= EXCERPTED DATA =
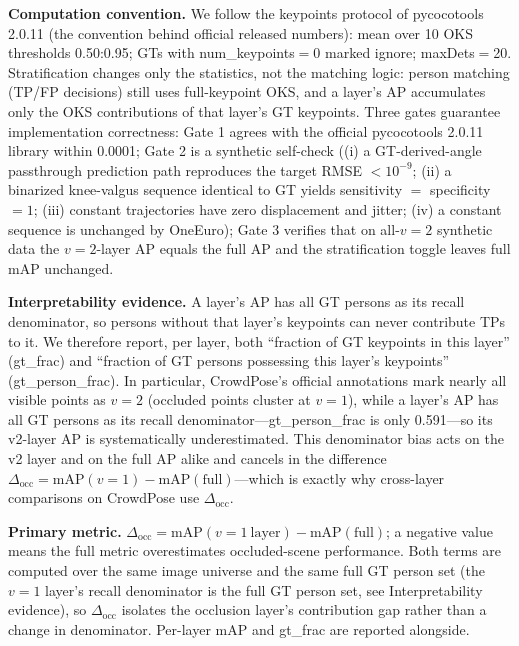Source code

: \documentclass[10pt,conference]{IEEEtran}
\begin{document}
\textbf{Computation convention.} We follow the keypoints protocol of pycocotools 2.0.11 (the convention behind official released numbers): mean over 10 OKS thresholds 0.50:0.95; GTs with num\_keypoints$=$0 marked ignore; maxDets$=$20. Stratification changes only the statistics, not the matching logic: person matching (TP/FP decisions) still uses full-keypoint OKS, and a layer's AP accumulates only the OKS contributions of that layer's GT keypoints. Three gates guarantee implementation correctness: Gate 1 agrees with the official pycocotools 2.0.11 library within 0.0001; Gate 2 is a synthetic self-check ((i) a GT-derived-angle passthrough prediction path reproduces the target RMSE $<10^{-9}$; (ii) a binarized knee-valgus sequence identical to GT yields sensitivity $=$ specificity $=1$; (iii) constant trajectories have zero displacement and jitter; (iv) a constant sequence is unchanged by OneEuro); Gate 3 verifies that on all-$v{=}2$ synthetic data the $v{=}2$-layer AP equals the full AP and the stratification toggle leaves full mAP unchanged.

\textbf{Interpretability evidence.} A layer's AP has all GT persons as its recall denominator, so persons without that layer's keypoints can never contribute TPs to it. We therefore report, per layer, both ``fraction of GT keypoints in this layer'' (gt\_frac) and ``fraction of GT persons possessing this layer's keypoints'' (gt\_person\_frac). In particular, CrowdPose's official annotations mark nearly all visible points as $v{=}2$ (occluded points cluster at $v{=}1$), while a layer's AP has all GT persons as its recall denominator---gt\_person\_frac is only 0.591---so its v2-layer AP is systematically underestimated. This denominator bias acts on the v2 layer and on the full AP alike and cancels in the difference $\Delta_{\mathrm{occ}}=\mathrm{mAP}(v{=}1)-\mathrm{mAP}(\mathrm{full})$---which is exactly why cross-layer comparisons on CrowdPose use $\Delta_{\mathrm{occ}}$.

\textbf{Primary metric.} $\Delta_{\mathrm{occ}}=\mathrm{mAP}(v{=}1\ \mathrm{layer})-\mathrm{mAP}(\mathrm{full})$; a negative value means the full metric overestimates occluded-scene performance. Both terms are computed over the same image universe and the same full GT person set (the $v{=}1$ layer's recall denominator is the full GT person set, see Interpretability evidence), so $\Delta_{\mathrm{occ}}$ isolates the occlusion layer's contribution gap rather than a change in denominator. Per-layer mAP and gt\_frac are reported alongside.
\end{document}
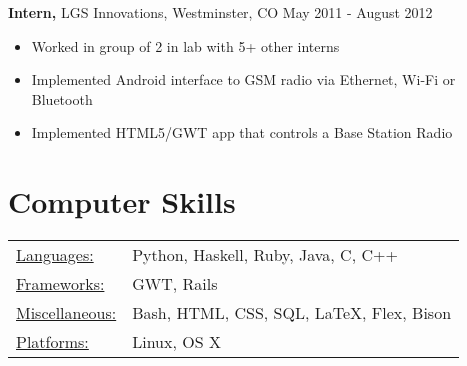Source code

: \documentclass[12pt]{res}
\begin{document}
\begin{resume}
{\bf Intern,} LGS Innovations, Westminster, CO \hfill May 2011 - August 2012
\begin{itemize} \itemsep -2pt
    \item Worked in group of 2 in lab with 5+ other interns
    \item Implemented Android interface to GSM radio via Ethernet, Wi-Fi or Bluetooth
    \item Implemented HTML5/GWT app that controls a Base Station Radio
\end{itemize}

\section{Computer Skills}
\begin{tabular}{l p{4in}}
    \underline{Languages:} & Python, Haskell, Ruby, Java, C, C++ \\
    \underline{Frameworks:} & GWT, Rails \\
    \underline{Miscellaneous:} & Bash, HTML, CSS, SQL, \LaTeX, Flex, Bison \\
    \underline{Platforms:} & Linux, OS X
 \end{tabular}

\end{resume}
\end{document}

* * *

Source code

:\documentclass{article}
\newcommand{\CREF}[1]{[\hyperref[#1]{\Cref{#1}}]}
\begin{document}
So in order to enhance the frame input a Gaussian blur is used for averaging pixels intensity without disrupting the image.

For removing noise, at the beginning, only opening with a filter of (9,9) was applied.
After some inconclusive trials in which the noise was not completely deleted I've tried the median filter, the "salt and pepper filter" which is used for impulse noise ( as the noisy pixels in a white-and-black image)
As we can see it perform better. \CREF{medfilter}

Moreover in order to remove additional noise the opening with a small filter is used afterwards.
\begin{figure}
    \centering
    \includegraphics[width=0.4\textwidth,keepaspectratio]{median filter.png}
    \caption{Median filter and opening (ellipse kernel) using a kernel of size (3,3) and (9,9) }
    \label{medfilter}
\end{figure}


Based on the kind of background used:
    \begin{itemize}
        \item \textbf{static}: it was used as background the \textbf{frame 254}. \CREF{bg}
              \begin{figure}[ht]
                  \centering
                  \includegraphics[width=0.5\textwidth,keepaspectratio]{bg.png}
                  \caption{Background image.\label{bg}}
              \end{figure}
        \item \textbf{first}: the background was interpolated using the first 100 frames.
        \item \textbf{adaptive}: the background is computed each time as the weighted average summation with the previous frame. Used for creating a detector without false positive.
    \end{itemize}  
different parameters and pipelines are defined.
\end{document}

* * *

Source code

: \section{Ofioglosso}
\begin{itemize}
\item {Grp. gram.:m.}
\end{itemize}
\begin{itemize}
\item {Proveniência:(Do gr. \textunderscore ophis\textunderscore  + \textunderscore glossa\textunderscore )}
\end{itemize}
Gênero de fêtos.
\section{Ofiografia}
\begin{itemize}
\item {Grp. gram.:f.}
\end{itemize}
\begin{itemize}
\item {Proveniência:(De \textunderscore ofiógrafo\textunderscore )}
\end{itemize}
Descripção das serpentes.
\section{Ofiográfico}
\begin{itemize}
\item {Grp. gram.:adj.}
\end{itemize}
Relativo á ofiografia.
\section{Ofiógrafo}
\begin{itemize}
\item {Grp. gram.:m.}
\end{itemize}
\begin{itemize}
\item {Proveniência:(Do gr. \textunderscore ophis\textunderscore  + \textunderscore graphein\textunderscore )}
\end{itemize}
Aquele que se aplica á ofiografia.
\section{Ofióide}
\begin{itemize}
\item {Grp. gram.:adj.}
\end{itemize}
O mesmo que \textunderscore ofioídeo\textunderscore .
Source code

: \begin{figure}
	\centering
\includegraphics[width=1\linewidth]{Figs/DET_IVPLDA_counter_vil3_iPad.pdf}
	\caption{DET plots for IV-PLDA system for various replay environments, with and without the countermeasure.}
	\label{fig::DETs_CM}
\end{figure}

= WHAT TO WORK ON =
Copy out, from the material above, each line where the word "using" is present.

= RESPONSE AREA =
    \caption{Median filter and opening (ellipse kernel) using a kernel of size (3,3) and (9,9) }
        \item \textbf{first}: the background was interpolated using the first 100 frames.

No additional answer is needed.